TASK STATEMENT: Print the records exactly and in full, please; the pictures stay out.

DATA LISTING:
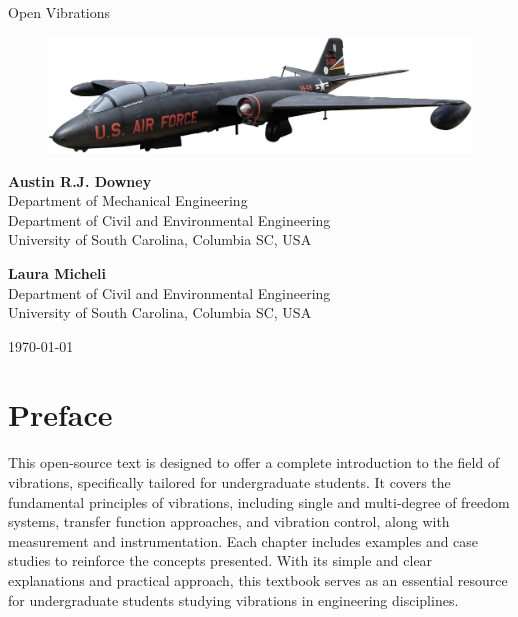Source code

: \documentclass[12pt,letter]{article}
\begin{document}
\thispagestyle{empty}	

\begin{center}
	{\fontsize{50}{60}\selectfont Open Vibrations}
	
	\vspace{3cm}
	
	\begin{figure}[H]
		\includegraphics[width=6.5in]{figures/Martin_B-57_Canberra.png}
		\label{fig:title_figure}
	\end{figure} 
	
	\vspace{4cm}
	
	\textbf{Austin R.J. Downey}\\ Department of Mechanical Engineering \\ Department of Civil and Environmental Engineering \\ University of South Carolina, Columbia SC, USA 
	
	\vspace{1cm}
	
	\textbf{Laura Micheli}\\ Department of Civil and Environmental Engineering \\ University of South Carolina, Columbia SC, USA 
	



	\vspace*{\fill}
	
	\today


\end{center}

\pagebreak

\pagebreak
\setcounter{page}{1}
\tableofcontents

\pagebreak

\setcounter{secnumdepth}{0} %

\section{Preface}
This open-source text is designed to offer a complete introduction to the field of vibrations, specifically tailored for undergraduate students. It covers the fundamental principles of vibrations, including single and multi-degree of freedom systems, transfer function approaches, and vibration control, along with measurement and instrumentation. Each chapter includes examples and case studies to reinforce the concepts presented. With its simple and clear explanations and practical approach, this textbook serves as an essential resource for undergraduate students studying vibrations in engineering disciplines.
\end{document}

RESULT OF THIS TASK:
Source code

: \documentclass[12pt,letter]{article}
\begin{document}
\thispagestyle{empty}	

\begin{center}
	{\fontsize{50}{60}\selectfont Open Vibrations}
	
	\vspace{3cm}
	
	\begin{figure}[H]
		\includegraphics[width=6.5in]{figures/Martin_B-57_Canberra.png}
		\label{fig:title_figure}
	\end{figure} 
	
	\vspace{4cm}
	
	\textbf{Austin R.J. Downey}\\ Department of Mechanical Engineering \\ Department of Civil and Environmental Engineering \\ University of South Carolina, Columbia SC, USA 
	
	\vspace{1cm}
	
	\textbf{Laura Micheli}\\ Department of Civil and Environmental Engineering \\ University of South Carolina, Columbia SC, USA 
	



	\vspace*{\fill}
	
	\today


\end{center}

\pagebreak

\pagebreak
\setcounter{page}{1}
\tableofcontents

\pagebreak

\setcounter{secnumdepth}{0} %

\section{Preface}
This open-source text is designed to offer a complete introduction to the field of vibrations, specifically tailored for undergraduate students. It covers the fundamental principles of vibrations, including single and multi-degree of freedom systems, transfer function approaches, and vibration control, along with measurement and instrumentation. Each chapter includes examples and case studies to reinforce the concepts presented. With its simple and clear explanations and practical approach, this textbook serves as an essential resource for undergraduate students studying vibrations in engineering disciplines.
\end{document}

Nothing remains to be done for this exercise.